Source texts of formatted documents
:::

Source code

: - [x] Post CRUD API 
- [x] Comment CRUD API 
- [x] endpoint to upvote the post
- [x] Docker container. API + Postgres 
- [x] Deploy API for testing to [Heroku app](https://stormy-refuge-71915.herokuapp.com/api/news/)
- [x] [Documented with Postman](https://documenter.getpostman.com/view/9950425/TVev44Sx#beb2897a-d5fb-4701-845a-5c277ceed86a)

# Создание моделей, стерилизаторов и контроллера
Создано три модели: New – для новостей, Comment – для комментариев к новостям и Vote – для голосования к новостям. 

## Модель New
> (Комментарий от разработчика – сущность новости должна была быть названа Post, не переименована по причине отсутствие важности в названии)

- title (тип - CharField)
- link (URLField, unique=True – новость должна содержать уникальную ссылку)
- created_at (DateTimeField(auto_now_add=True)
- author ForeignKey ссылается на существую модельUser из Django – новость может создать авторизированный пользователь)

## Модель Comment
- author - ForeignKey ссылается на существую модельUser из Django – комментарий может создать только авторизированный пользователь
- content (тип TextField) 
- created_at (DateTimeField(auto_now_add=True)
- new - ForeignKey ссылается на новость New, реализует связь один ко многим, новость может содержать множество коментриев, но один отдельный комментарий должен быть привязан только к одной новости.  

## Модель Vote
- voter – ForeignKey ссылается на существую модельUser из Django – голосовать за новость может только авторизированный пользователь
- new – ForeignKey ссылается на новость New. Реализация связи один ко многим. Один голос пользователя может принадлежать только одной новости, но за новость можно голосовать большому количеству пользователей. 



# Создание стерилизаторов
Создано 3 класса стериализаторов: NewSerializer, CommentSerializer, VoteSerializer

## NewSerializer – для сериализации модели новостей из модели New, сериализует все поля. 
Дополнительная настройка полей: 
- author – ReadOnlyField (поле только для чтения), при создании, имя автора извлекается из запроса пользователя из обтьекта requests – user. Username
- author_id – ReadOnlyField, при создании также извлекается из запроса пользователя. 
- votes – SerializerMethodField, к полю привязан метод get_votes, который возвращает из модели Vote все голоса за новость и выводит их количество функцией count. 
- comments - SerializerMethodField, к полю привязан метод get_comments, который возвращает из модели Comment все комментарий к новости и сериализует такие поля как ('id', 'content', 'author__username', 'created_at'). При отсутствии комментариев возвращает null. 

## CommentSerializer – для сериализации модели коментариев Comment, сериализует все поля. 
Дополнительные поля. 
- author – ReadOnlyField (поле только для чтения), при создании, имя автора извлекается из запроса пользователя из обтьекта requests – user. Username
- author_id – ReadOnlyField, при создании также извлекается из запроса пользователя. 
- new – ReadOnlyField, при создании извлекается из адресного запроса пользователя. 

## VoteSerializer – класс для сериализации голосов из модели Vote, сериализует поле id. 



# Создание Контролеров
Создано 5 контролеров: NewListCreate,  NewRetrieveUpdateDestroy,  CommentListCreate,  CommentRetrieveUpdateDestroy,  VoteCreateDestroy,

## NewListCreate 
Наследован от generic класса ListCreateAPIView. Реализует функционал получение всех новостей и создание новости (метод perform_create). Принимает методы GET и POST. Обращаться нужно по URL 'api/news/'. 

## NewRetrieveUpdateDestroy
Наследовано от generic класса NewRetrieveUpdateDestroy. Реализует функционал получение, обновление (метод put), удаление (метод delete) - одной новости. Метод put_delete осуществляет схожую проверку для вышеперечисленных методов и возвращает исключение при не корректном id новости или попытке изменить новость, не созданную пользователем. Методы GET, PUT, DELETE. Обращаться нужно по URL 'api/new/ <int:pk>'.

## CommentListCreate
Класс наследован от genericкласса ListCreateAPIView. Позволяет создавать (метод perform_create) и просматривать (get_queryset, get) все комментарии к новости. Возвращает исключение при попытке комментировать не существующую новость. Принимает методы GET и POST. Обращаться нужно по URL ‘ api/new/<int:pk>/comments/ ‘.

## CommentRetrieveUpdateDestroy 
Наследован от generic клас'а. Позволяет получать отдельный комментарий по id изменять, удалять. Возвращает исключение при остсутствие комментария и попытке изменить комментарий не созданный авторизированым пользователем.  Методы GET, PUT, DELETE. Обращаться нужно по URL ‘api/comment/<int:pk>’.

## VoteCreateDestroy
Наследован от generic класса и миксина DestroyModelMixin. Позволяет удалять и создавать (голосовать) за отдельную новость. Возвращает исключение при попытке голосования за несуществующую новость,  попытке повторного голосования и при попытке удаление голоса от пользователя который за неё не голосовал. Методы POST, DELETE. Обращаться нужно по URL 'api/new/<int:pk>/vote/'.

:::

Instructions to follow
What the answer needs is every line from the data above with "NewRetrieveUpdateDestroy" in it.

Problem solution
Создано 5 контролеров: NewListCreate,  NewRetrieveUpdateDestroy,  CommentListCreate,  CommentRetrieveUpdateDestroy,  VoteCreateDestroy,
## NewRetrieveUpdateDestroy
Наследовано от generic класса NewRetrieveUpdateDestroy. Реализует функционал получение, обновление (метод put), удаление (метод delete) - одной новости. Метод put_delete осуществляет схожую проверку для вышеперечисленных методов и возвращает исключение при не корректном id новости или попытке изменить новость, не созданную пользователем. Методы GET, PUT, DELETE. Обращаться нужно по URL 'api/new/ <int:pk>'.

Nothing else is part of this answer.